[STUDY MATERIAL — start]

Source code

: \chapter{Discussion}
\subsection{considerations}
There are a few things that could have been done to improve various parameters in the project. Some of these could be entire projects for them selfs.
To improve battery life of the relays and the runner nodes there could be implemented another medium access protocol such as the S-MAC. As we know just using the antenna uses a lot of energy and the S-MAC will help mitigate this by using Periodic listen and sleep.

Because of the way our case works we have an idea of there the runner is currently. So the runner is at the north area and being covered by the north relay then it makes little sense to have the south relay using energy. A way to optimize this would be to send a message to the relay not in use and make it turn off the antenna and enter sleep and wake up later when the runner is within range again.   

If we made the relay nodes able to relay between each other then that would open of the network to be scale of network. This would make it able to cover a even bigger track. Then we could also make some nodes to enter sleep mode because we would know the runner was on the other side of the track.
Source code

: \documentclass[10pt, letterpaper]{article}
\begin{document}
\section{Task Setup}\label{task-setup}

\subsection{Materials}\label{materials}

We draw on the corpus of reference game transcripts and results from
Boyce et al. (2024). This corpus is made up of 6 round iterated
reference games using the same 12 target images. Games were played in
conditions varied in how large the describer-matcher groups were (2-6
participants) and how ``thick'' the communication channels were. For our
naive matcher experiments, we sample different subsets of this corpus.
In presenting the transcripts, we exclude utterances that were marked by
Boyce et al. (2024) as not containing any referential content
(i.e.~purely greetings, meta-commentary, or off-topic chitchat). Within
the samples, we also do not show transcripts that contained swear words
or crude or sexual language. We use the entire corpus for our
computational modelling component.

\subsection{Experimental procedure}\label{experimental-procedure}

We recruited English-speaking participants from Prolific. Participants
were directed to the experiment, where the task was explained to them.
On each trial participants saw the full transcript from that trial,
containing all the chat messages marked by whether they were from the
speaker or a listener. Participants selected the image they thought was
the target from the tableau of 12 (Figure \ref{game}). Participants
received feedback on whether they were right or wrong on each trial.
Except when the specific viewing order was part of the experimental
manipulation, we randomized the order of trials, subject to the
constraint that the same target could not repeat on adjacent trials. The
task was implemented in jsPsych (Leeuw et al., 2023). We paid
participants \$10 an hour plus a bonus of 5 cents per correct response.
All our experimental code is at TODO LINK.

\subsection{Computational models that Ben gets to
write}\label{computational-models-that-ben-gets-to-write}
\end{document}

[STUDY MATERIAL — finish]

Your reply should contain every entry, repeated exactly.

OUTPUT BELOW >>
Source code

: \chapter{Discussion}
\subsection{considerations}
There are a few things that could have been done to improve various parameters in the project. Some of these could be entire projects for them selfs.
To improve battery life of the relays and the runner nodes there could be implemented another medium access protocol such as the S-MAC. As we know just using the antenna uses a lot of energy and the S-MAC will help mitigate this by using Periodic listen and sleep.

Because of the way our case works we have an idea of there the runner is currently. So the runner is at the north area and being covered by the north relay then it makes little sense to have the south relay using energy. A way to optimize this would be to send a message to the relay not in use and make it turn off the antenna and enter sleep and wake up later when the runner is within range again.   

If we made the relay nodes able to relay between each other then that would open of the network to be scale of network. This would make it able to cover a even bigger track. Then we could also make some nodes to enter sleep mode because we would know the runner was on the other side of the track.
Source code

: \documentclass[10pt, letterpaper]{article}
\begin{document}
\section{Task Setup}\label{task-setup}

\subsection{Materials}\label{materials}

We draw on the corpus of reference game transcripts and results from
Boyce et al. (2024). This corpus is made up of 6 round iterated
reference games using the same 12 target images. Games were played in
conditions varied in how large the describer-matcher groups were (2-6
participants) and how ``thick'' the communication channels were. For our
naive matcher experiments, we sample different subsets of this corpus.
In presenting the transcripts, we exclude utterances that were marked by
Boyce et al. (2024) as not containing any referential content
(i.e.~purely greetings, meta-commentary, or off-topic chitchat). Within
the samples, we also do not show transcripts that contained swear words
or crude or sexual language. We use the entire corpus for our
computational modelling component.

\subsection{Experimental procedure}\label{experimental-procedure}

We recruited English-speaking participants from Prolific. Participants
were directed to the experiment, where the task was explained to them.
On each trial participants saw the full transcript from that trial,
containing all the chat messages marked by whether they were from the
speaker or a listener. Participants selected the image they thought was
the target from the tableau of 12 (Figure \ref{game}). Participants
received feedback on whether they were right or wrong on each trial.
Except when the specific viewing order was part of the experimental
manipulation, we randomized the order of trials, subject to the
constraint that the same target could not repeat on adjacent trials. The
task was implemented in jsPsych (Leeuw et al., 2023). We paid
participants \$10 an hour plus a bonus of 5 cents per correct response.
All our experimental code is at TODO LINK.

\subsection{Computational models that Ben gets to
write}\label{computational-models-that-ben-gets-to-write}
\end{document}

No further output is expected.